[Data items]
----------

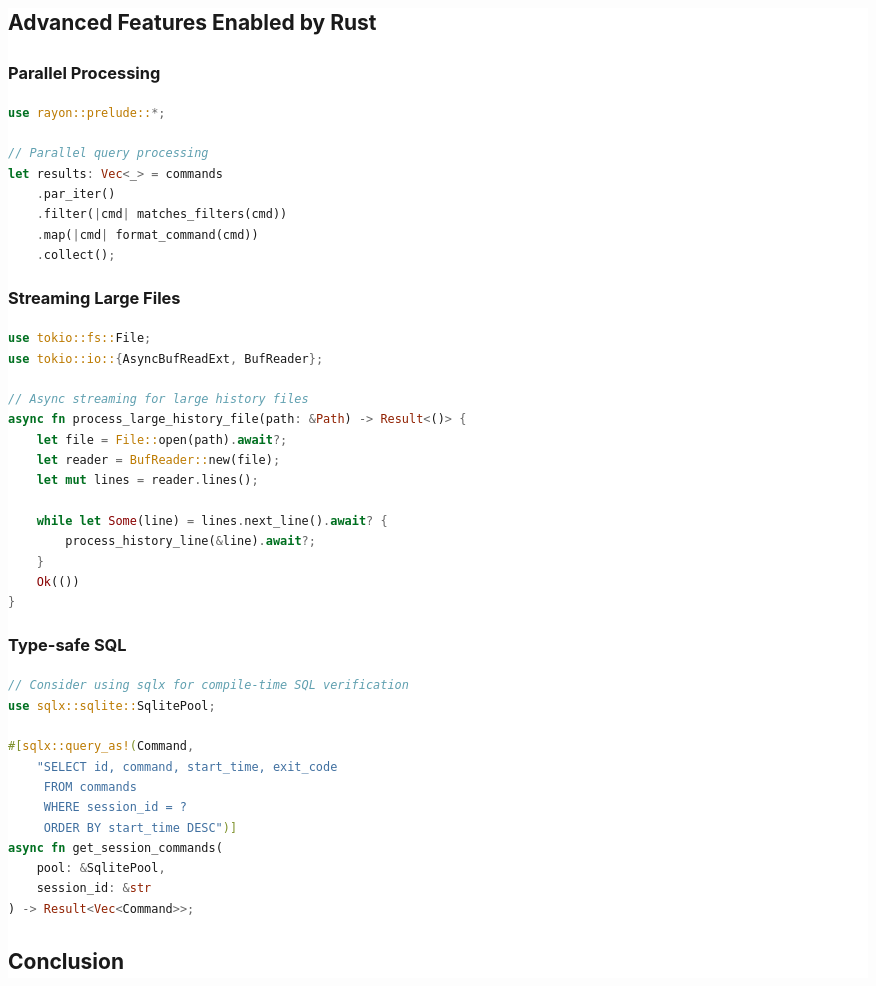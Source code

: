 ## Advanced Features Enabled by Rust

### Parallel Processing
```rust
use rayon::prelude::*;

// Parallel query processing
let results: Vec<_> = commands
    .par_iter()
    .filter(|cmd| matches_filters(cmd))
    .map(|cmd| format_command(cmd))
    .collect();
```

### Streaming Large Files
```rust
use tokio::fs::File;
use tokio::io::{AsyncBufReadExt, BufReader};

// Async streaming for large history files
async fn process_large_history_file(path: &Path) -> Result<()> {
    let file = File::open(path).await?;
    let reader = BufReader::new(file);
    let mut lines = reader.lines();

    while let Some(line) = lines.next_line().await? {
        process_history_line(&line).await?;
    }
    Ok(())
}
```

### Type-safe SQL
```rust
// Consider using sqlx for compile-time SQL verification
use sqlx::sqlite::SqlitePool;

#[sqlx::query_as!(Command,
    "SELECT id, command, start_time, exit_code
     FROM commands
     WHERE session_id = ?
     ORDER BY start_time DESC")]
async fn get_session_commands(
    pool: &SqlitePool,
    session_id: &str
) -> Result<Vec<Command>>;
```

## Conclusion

----------

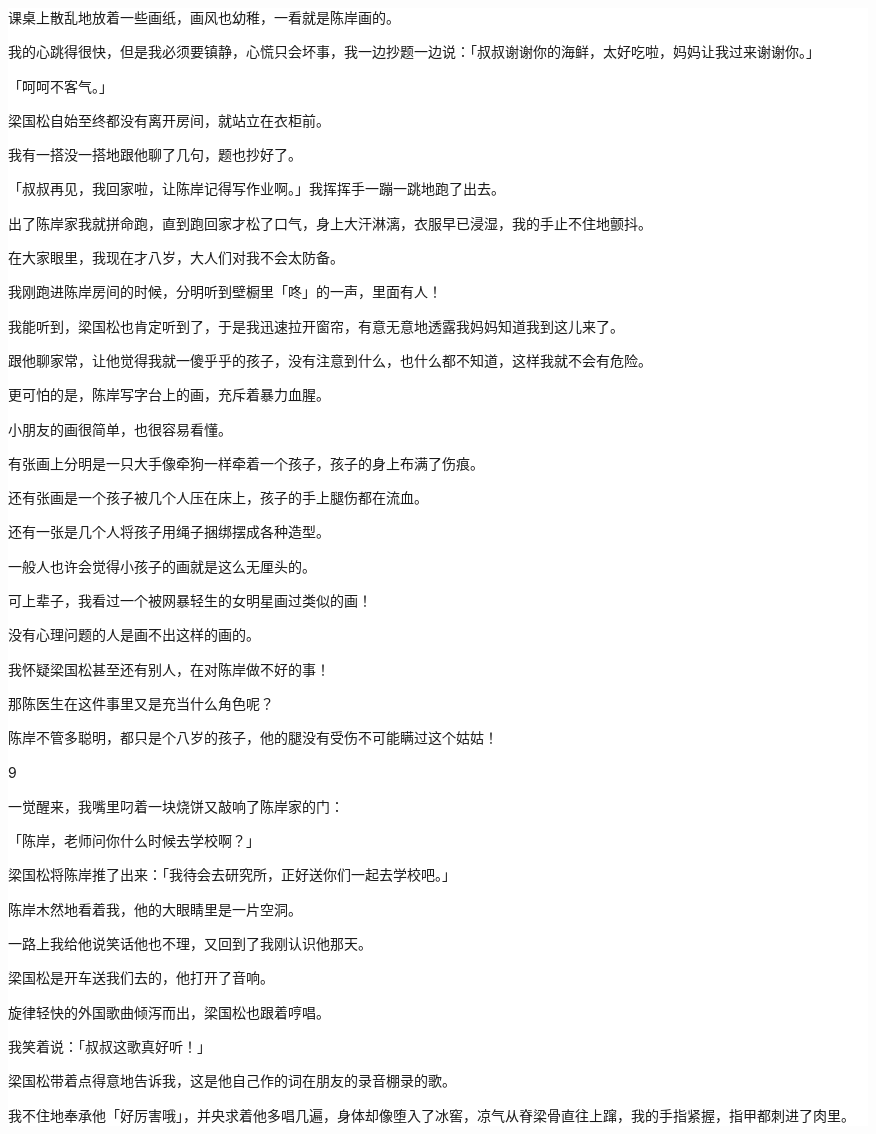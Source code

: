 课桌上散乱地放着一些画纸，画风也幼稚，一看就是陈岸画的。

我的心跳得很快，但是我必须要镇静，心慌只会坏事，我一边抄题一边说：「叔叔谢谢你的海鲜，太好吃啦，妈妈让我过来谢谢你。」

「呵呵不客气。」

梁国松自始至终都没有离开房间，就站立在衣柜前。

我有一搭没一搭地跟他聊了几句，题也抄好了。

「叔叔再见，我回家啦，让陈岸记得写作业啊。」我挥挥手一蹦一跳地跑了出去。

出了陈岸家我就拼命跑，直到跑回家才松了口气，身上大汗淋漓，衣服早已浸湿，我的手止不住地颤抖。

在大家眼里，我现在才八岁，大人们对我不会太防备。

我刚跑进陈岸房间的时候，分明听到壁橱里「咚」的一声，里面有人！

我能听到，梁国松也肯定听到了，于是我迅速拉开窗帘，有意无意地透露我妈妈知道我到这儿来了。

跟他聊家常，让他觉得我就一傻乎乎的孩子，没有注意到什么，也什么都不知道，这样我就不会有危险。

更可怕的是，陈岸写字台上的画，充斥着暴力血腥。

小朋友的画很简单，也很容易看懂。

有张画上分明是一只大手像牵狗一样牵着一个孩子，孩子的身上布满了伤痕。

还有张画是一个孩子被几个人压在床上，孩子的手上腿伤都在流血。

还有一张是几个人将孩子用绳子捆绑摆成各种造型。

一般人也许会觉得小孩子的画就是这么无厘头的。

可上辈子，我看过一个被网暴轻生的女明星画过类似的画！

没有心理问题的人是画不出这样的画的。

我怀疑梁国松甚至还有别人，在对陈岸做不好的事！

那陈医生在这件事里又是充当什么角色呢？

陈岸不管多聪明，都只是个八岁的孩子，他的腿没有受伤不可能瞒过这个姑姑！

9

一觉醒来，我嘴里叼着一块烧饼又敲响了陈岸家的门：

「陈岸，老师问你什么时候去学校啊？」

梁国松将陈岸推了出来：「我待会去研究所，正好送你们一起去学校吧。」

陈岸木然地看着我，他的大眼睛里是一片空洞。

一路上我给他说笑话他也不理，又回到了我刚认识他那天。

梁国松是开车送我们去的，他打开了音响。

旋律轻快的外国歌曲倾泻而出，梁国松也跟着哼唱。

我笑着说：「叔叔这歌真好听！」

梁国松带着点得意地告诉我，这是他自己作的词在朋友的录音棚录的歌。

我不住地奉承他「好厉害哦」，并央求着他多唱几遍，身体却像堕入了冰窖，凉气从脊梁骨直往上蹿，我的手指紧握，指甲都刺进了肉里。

----------

* Instructions to follow *
Only a number is wanted: how many lines of the data above contain "Parallel"?

* Result *
2